Town hall meeting gives power to the people
News, This Week's Edition Wednesday, February 17th, 2010With six weeks to go until the sale of NB Power, many New Brunswickers are concerned. They’re confused about the lack of information about the updated Memorandum of Understanding; and they’re worried the province’s largest industry is keeping information about it out of the newspaper media they control.
Yvonne Devine is the chair of the Conservation Council of New Brunswick. She co-ordinated a town hall meeting in Moncton Tuesday night to talk about the proposed sale of NB Power. She wants to help inform the public of the details of the Memorandum of Understanding. And she hopes that everyone stands up and gives their opinions.
After four months of talks, public meetings, and changes to the M.O.U., hundreds arrived at the Moncton Lions Community Centre to get informed about the deal. Devine says people are tired of the confusing information they are getting from the media. She says they have come to meetings like this to get the facts.
“The media in New Brunswick has created a vacuum of information,” Devine said. “People don’t know what to believe or who to trust anymore.”
The town hall meeting was the second of two held in Moncton in the last few weeks. The first one, on Feb. 11, was in French and attracted hundreds of people looking for answers. Tuesday night, hundreds more filled the auditorium, waiting to speak and give their opinions. They also had lots of questions for the speaker.
Dr. Yves Gagnon is a professor at Universite de Moncton. He has been following the NB Power deal closely and has spoken out about the details at information sessions all over New Brunswick. He is currently the KC Irving Chair in Sustainable Development and has been around the table of some high profile proponents of the deal.
“This deal is meant to give large industry a boost,” Gagnon said. “They are undoubtedly the biggest beneficiaries of this deal.”
Forty-one of the biggest industries in the province stand to benefit from the proposed deal. Gagnon believes the deal was structured around a push from large industry to lower energy rates in the province. He says their savings could be as much as $100 million dollars a year.
Gagnon says the deal has now become a political issue and less about the sale of the utility.
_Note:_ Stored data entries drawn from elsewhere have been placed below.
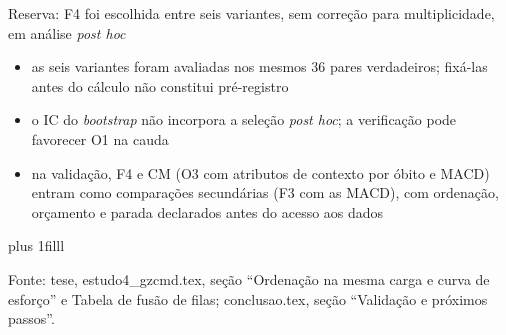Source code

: \documentclass[aspectratio=169,11pt]{beamer}
\let\ressalvatexto\relax
\newcommand{\fontealign}{\raggedright}
\newcommand{\fonte}[2][tese, ]{\par\vskip 0pt plus 1filll
  \ifx\ressalvatexto\relax\else{\raggedright\footnotesize\color{black!70}\textit{Ressalva:} \ressalvatexto\par}\vskip 3pt\fi
  {\fontealign\tiny\color{black!65}Fonte: #1#2.\par}\vskip 3pt\global\let\ressalvatexto\relax}
\newcommand{\itens}[1]{\begin{itemize}#1\end{itemize}}
\begin{document}
\begin{frame}[label=R07]{Reserva: F4 foi escolhida entre seis variantes, sem correção para multiplicidade, em análise \textit{post hoc}}
\footnotesize
\begin{center}
\end{center}
\itens{\item as seis variantes foram avaliadas nos mesmos 36 pares verdadeiros; fixá-las antes do cálculo não constitui pré-registro
\item o IC do \textit{bootstrap} não incorpora a seleção \textit{post hoc}; a verificação pode favorecer O1 na cauda
\item na validação, F4 e CM (O3 com atributos de contexto por óbito e MACD) entram como comparações secundárias (F3 com as MACD), com ordenação, orçamento e parada declarados antes do acesso aos dados}
\fonte{estudo4\_gzcmd.tex, seção ``Ordenação na mesma carga e curva de esforço'' e Tabela de fusão de filas; conclusao.tex, seção ``Validação e próximos passos''}
\end{frame}
\end{document}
He says the people are unhappy about the secrecy of the negotiations and how no public input was considered.
“I think it will be up to the MLAs to convince their constituents one way or the other now,” Gagnon said. “They will have to decide at this point whether the whole ship goes down, or just a part of it.”
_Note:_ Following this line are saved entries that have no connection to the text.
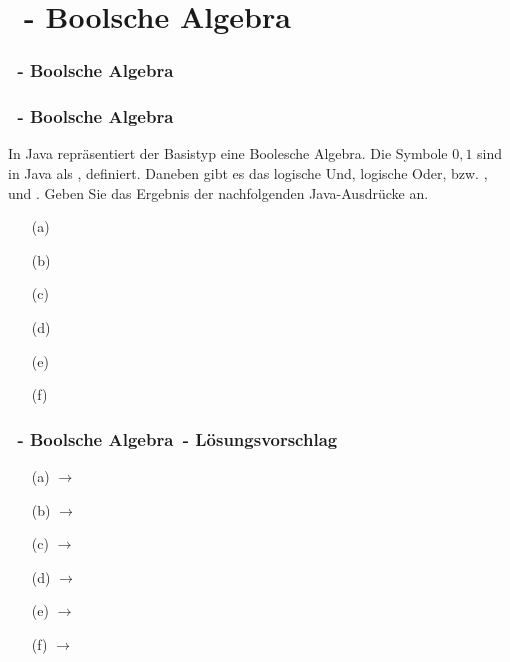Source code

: \def\stitle{\theexercise\ - Boolsche Algebra}
\section{\stitle}
\begin{frame}
    \frametitle{\stitle}%
\tableofcontents[current]
\end{frame}

\begin{frame}[t]
  \frametitle{\stitle}

In Java repräsentiert der Basistyp  eine Boolesche Algebra.
Die Symbole $0, 1$ sind in Java als ,  definiert.
Daneben gibt es das logische Und, logische Oder, bzw. \code{\&\&}, \code{||} und \code{!}.
Geben Sie das Ergebnis der nachfolgenden Java-Ausdrücke an.
\medskip

\begin{minipage}{0.49\textwidth}
\begin{itemize}
\item[(a)] 
\item[(b)] 
\item[(c)] 
\end{itemize}
\end{minipage}
\begin{minipage}{0.49\textwidth}
\begin{itemize}
\item[(d)] 
\item[(e)] 
\item[(f)] 
\end{itemize}
\end{minipage}
\end{frame}

\begin{frame}[t]
  \frametitle{\stitle\ - L\"osungsvorschlag}
\begin{center}
\begin{minipage}{0.49\textwidth}
\begin{itemize}
\item[(a)]       $\rightarrow$ 
\item[(b)]       $\rightarrow$ 
\item[(c)] $\rightarrow$ 
\end{itemize}
\end{minipage}
\begin{minipage}{0.49\textwidth}
\begin{itemize}
\item[(d)] $\rightarrow$ 
\item[(e)]              $\rightarrow$ 
\item[(f)]    $\rightarrow$ 
\end{itemize}
\end{minipage}
\end{center}

\end{frame}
Tennyson Walker is a retired business owner from Moncton. He says we live in an energy hub with wind power, natural gas, and an energy grid. He thinks we should be looking for ways to make our utility more profitable; not trying to sell off our problems to Hydro-Quebec.
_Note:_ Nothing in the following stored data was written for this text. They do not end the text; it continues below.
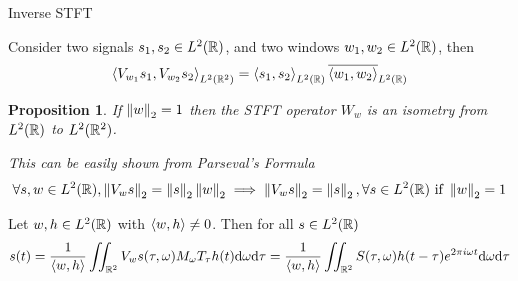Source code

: \documentclass[10pt,american,ignorenonframetext,aspectratio=1610]{beamer}
\newtheorem{prop}{Proposition}[section]
\theoremstyle{remark}
\begin{document}
\begin{frame}{Inverse STFT}
\protect\hypertarget{inverse-stft}{}

\begin{theorem}
Consider two signals $s_1,s_2\in L^2(\mathbb{R})$, and two windows $w_1,w_2\in L^2(\mathbb{R})$, then
$$ \left\langle V_{w_1}s_1,V_{w_2}s_2\right\rangle_{L^2(\mathbb{R}^2)} =
   \left\langle s_1,s_2\right\rangle_{L^2(\mathbb{R})} \overline{\left\langle w_1,w_2\right\rangle}_{L^2(\mathbb{R})} $$
\end{theorem}

\begin{prop}
If $\left\lVert w\right\rVert_2=1$ then the STFT operator $W_w$ is an isometry from $L^2(\mathbb{R})$ to $L^2(\mathbb{R}^2)$.\par
This can be easily shown from Parseval's Formula
$$ \forall s,w\in L^2(\mathbb{R}), \left\lVert V_w s\right\rVert_2=\left\lVert s\right\rVert_2 \left\lVert w\right\rVert_2\implies 
  \left\lVert V_w s\right\rVert_2=\left\lVert s\right\rVert_2,\forall s\in L^2(\mathbb{R})~\text{if}~\left\lVert w\right\rVert_2=1$$
\end{prop}

\begin{theorem}
Let $w,h\in L^2(\mathbb{R})$ with $\left\langle w,h\right\rangle\neq0$. Then for all $s\in L^2(\mathbb{R})$
$$s(t) = \frac{1}{\left\langle w,h\right\rangle} \iint_{\mathbb{R}^2}V_w s(\tau,\omega)M_\omega T_\tau h(t) \mathrm{d}\omega\mathrm{d}\tau
       = \frac{1}{\left\langle w,h\right\rangle} \iint_{\mathbb{R}^2} S(\tau,\omega) h(t-\tau) e^{2\pi i\omega t} \mathrm{d}\omega\mathrm{d}\tau $$
\end{theorem}

\end{frame}
\end{document}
“We live in the Saudi Arabia of wind power,” Walker said. “Why are we giving all of our profits away to Alberta companies and now Quebec.”
Walker believes New Brunswick has a lot of potential to sell energy to the eastern United States. He can’t understand why it would sell off one of its remaining assets, instead of trying to create opportunities.
And he might have a point. This is the hottest topic in the province and it’s getting national attention from the country’s king of satire.
Walker sees wind farms and nuclear energy as a large job sector for the province in the future. He doesn’t want to see good work going to another province or to the United States. He thinks New Brunswick is giving up too much in the deal with Hydro-Quebec. He thinks the province should try to make this work for New Brunswickers.
“We already have the infrastructure,” Walker said. “Now all we have to do is make a profit and we can create jobs and opportunity.”